● Collected data
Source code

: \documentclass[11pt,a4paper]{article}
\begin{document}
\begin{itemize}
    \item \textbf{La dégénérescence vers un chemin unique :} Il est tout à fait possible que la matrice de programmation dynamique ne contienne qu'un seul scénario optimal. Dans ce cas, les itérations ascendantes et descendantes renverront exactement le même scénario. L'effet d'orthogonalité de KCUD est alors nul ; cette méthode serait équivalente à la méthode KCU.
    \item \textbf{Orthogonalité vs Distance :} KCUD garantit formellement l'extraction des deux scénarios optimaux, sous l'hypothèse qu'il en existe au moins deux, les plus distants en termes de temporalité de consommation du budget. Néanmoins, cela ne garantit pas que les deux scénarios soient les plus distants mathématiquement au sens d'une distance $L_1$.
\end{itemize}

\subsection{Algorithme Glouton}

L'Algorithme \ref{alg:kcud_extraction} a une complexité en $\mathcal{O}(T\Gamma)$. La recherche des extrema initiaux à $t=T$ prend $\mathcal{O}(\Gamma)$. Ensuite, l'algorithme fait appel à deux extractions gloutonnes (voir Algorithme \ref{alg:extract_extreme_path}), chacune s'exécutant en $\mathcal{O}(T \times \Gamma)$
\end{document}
==
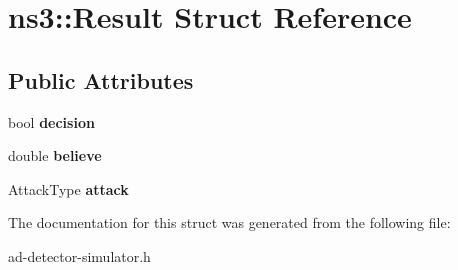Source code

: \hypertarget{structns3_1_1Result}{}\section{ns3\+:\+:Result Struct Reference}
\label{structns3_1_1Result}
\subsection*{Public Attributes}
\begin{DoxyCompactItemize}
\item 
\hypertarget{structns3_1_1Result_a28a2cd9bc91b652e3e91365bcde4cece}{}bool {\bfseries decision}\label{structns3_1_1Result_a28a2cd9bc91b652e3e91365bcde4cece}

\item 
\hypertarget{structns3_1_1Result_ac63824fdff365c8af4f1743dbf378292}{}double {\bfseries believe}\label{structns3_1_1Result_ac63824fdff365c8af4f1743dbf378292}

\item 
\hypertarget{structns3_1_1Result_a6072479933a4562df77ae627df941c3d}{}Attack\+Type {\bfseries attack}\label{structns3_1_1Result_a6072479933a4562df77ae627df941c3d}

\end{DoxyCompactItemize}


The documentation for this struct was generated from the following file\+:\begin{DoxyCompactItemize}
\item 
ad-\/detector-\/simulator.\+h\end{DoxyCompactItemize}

● EXERCISE DETAILS
What lines in the entries contain "DoxyCompactItemize"? Report each one by copying it.

● ANSWER AREA
\begin{DoxyCompactItemize}
\end{DoxyCompactItemize}
The documentation for this struct was generated from the following file\+:\begin{DoxyCompactItemize}
ad-\/detector-\/simulator.\+h\end{DoxyCompactItemize}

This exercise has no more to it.